* [WHAT THE TASK REQUIRES] Please transcribe exactly, and only, the lines of the data below between the line holding "a9cde05eb735.example.com: no address for" and the line holding "easy][override]; just set", inclusive.
------ INPUT DATA
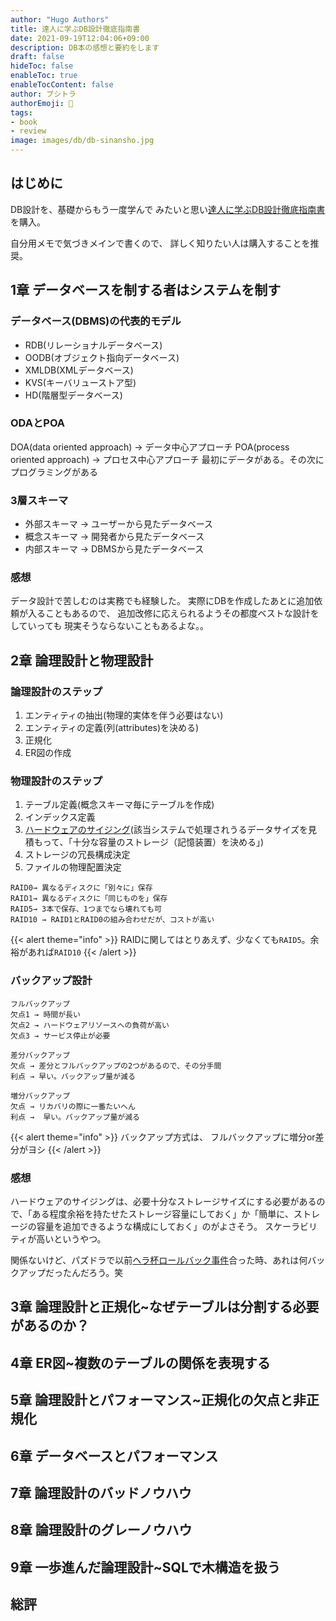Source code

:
 ```yaml
---
author: "Hugo Authors"
title: 達人に学ぶDB設計徹底指南書
date: 2021-09-19T12:04:06+09:00
description: DB本の感想と要約をします
draft: false
hideToc: false
enableToc: true
enableTocContent: false
author: ブシトラ
authorEmoji: 🐯
tags:
- book
- review
image: images/db/db-sinansho.jpg
---
```


## はじめに

DB設計を、基礎からもう一度学んで
みたいと思い[達人に学ぶDB設計徹底指南書](https://amzn.to/2XDtXxM)を購入。

自分用メモで気づきメインで書くので、
詳しく知りたい人は購入することを推奨。

## 1章 データベースを制する者はシステムを制す
### データベース(DBMS)の代表的モデル

* RDB(リレーショナルデータベース)
* OODB(オブジェクト指向データベース)
* XMLDB(XMLデータベース)
* KVS(キーバリューストア型)
* HD(階層型データベース)
### ODAとPOA

DOA(data oriented approach) → データ中心アプローチ
POA(process oriented approach) → プロセス中心アプローチ
最初にデータがある。その次にプログラミングがある
### 3層スキーマ

* 外部スキーマ → ユーザーから見たデータベース
* 概念スキーマ → 開発者から見たデータベース
* 内部スキーマ → DBMSから見たデータベース
### 感想

データ設計で苦しむのは実務でも経験した。
実際にDBを作成したあとに追加依頼が入ることもあるので、
追加改修に応えられるようその都度ベストな設計をしていっても
現実そうならないこともあるよな。。

## 2章 論理設計と物理設計
### 論理設計のステップ

1. エンティティの抽出(物理的実体を伴う必要はない)
2. エンティティの定義(列(attributes)を決める)
3. 正規化
4. ER図の作成
### 物理設計のステップ

1. テーブル定義(概念スキーマ毎にテーブルを作成)
2. インデックス定義
3. [ハードウェアのサイジング](http://www.code-magagine.com/?p=1725)(該当システムで処理されうるデータサイズを見積もって、「十分な容量のストレージ（記憶装置）を決める」)
4. ストレージの冗長構成決定
5. ファイルの物理配置決定

```
RAID0→ 異なるディスクに「別々に」保存
RAID1→ 異なるディスクに「同じものを」保存
RAID5→ 3本で保存、1つまでなら壊れても可
RAID10 → RAID1とRAID0の組み合わせだが、コストが高い
```
{{< alert theme="info" >}}
RAIDに関してはとりあえず、少なくても`RAID5`。余裕があれば`RAID10`
{{< /alert >}}

### バックアップ設計

```
フルバックアップ
欠点1 → 時間が長い
欠点2 → ハードウェアリソースへの負荷が高い
欠点3 → サービス停止が必要

差分バックアップ
欠点 → 差分とフルバックアップの2つがあるので、その分手間
利点 → 早い。バックアップ量が減る

増分バックアップ
欠点 → リカバリの際に一番たいへん
利点 →  早い。バックアップ量が減る
```

{{< alert theme="info" >}}
バックアップ方式は、 フルバックアップに増分or差分がヨシ
{{< /alert >}}


### 感想

ハードウェアのサイジングは、必要十分なストレージサイズにする必要があるので、「ある程度余裕を持たせたストレージ容量にしておく」か「簡単に、ストレージの容量を追加できるような構成にしておく」のがよさそう。
スケーラビリティが高いというやつ。

関係ないけど、パズドラで以前[ヘラ杯ロールバック事件](https://togetter.com/li/1106638)合った時、あれは何バックアップだったんだろう。笑


## 3章 論理設計と正規化~なぜテーブルは分割する必要があるのか？
## 4章 ER図~複数のテーブルの関係を表現する
## 5章 論理設計とパフォーマンス~正規化の欠点と非正規化
## 6章 データベースとパフォーマンス
## 7章 論理設計のバッドノウハウ
## 8章 論理設計のグレーノウハウ
## 9章 一歩進んだ論理設計~SQLで木構造を扱う
## 総評
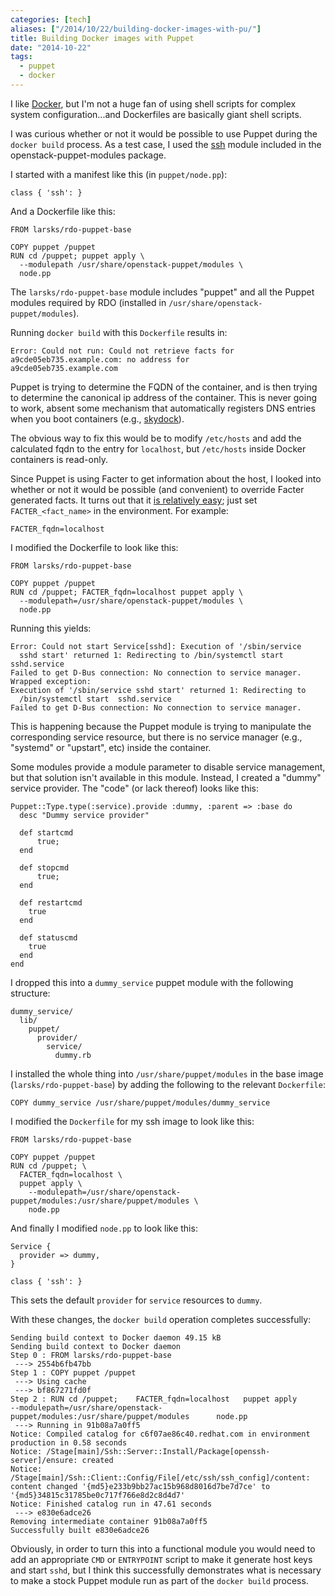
 ```yaml
---
categories: [tech]
aliases: ["/2014/10/22/building-docker-images-with-pu/"]
title: Building Docker images with Puppet
date: "2014-10-22"
tags:
  - puppet
  - docker
---
```


I like [Docker][], but I'm not a huge fan of using shell scripts for
complex system configuration...and Dockerfiles are basically giant
shell scripts.

[docker]: http://docker.com/

I was curious whether or not it would be possible to use Puppet during
the `docker build` process.  As a test case, I used the
[ssh][] module included in the openstack-puppet-modules package.

[ssh]: https://github.com/saz/puppet-ssh

I started with a manifest like this (in `puppet/node.pp`):

    class { 'ssh': }

And a Dockerfile like this:

    FROM larsks/rdo-puppet-base

    COPY puppet /puppet
    RUN cd /puppet; puppet apply \
      --modulepath /usr/share/openstack-puppet/modules \
      node.pp

The `larsks/rdo-puppet-base` module includes "puppet" and all the Puppet
modules required by RDO (installed in
`/usr/share/openstack-puppet/modules`).

Running `docker build` with this `Dockerfile` results in:

    Error: Could not run: Could not retrieve facts for
    a9cde05eb735.example.com: no address for
    a9cde05eb735.example.com

Puppet is trying to determine the FQDN of the container, and is then
trying to determine the canonical ip address of the container.  This is
never going to work, absent some mechanism that automatically
registers DNS entries when you boot containers (e.g., [skydock][]).

[skydock]: https://github.com/crosbymichael/skydock

The obvious way to fix this would be to modify `/etc/hosts` and add
the calculated fqdn to the entry for `localhost`, but `/etc/hosts`
inside Docker containers is read-only.

Since Puppet is using Facter to get information about the host, I
looked into whether or not it would be possible (and convenient) to
override Facter generated facts.  It turns out that it [is relatively
easy][override]; just set `FACTER_<fact_name>` in the environment.
For example:

[override]: http://www.puppetcookbook.com/posts/override-a-facter-fact.html

    FACTER_fqdn=localhost

I modified the Dockerfile to look like this:

    FROM larsks/rdo-puppet-base

    COPY puppet /puppet
    RUN cd /puppet; FACTER_fqdn=localhost puppet apply \
      --modulepath=/usr/share/openstack-puppet/modules \
      node.pp

Running this yields:

    Error: Could not start Service[sshd]: Execution of '/sbin/service
      sshd start' returned 1: Redirecting to /bin/systemctl start  sshd.service
    Failed to get D-Bus connection: No connection to service manager.
    Wrapped exception:
    Execution of '/sbin/service sshd start' returned 1: Redirecting to
      /bin/systemctl start  sshd.service
    Failed to get D-Bus connection: No connection to service manager.

This is happening because the Puppet module is trying to manipulate
the corresponding service resource, but there is no service manager
(e.g., "systemd" or "upstart", etc) inside the container.  

Some modules provide a module parameter to disable service management,
but that solution isn't available in this module.  Instead, I created
a "dummy" service provider.  The "code" (or lack thereof) looks like
this:

    Puppet::Type.type(:service).provide :dummy, :parent => :base do
      desc "Dummy service provider"

      def startcmd
          true;
      end

      def stopcmd
          true;
      end

      def restartcmd
        true
      end

      def statuscmd
        true
      end
    end

I dropped this into a `dummy_service` puppet module with the
following structure:

    dummy_service/
      lib/
        puppet/
          provider/
            service/
              dummy.rb

I installed the whole thing into `/usr/share/puppet/modules` in the
base image (`larsks/rdo-puppet-base`) by adding the following to the
relevant `Dockerfile`:

    COPY dummy_service /usr/share/puppet/modules/dummy_service

I modified the `Dockerfile` for my ssh image to look like this:

    FROM larsks/rdo-puppet-base

    COPY puppet /puppet
    RUN cd /puppet; \
      FACTER_fqdn=localhost \
      puppet apply \
        --modulepath=/usr/share/openstack-puppet/modules:/usr/share/puppet/modules \
        node.pp

And finally I modified `node.pp` to look like this:

    Service {
      provider => dummy,
    }

    class { 'ssh': }

This sets the default `provider` for `service` resources to `dummy`.

With these changes, the `docker build` operation completes
successfully:

    Sending build context to Docker daemon 49.15 kB
    Sending build context to Docker daemon 
    Step 0 : FROM larsks/rdo-puppet-base
     ---> 2554b6fb47bb
    Step 1 : COPY puppet /puppet
     ---> Using cache
     ---> bf867271fd0f
    Step 2 : RUN cd /puppet; 	FACTER_fqdn=localhost 	puppet apply 		--modulepath=/usr/share/openstack-puppet/modules:/usr/share/puppet/modules 		node.pp
     ---> Running in 91b08a7a0ff5
    Notice: Compiled catalog for c6f07ae86c40.redhat.com in environment production in 0.58 seconds
    Notice: /Stage[main]/Ssh::Server::Install/Package[openssh-server]/ensure: created
    Notice: /Stage[main]/Ssh::Client::Config/File[/etc/ssh/ssh_config]/content: content changed '{md5}e233b9bb27ac15b968d8016d7be7d7ce' to '{md5}34815c31785be0c717f766e8d2c8d4d7'
    Notice: Finished catalog run in 47.61 seconds
     ---> e830e6adce26
    Removing intermediate container 91b08a7a0ff5
    Successfully built e830e6adce26

Obviously, in order to turn this into a functional module you would
need to add an appropriate `CMD` or `ENTRYPOINT` script to make it
generate host keys and start `sshd`, but I think this successfully
demonstrates what is necessary to make a stock Puppet module run
as part of the `docker build` process.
------------
* [FINISHED EXERCISE]
    a9cde05eb735.example.com: no address for
    a9cde05eb735.example.com

Puppet is trying to determine the FQDN of the container, and is then
trying to determine the canonical ip address of the container.  This is
never going to work, absent some mechanism that automatically
registers DNS entries when you boot containers (e.g., [skydock][]).

[skydock]: https://github.com/crosbymichael/skydock

The obvious way to fix this would be to modify `/etc/hosts` and add
the calculated fqdn to the entry for `localhost`, but `/etc/hosts`
inside Docker containers is read-only.

Since Puppet is using Facter to get information about the host, I
looked into whether or not it would be possible (and convenient) to
override Facter generated facts.  It turns out that it [is relatively
easy][override]; just set `FACTER_<fact_name>` in the environment.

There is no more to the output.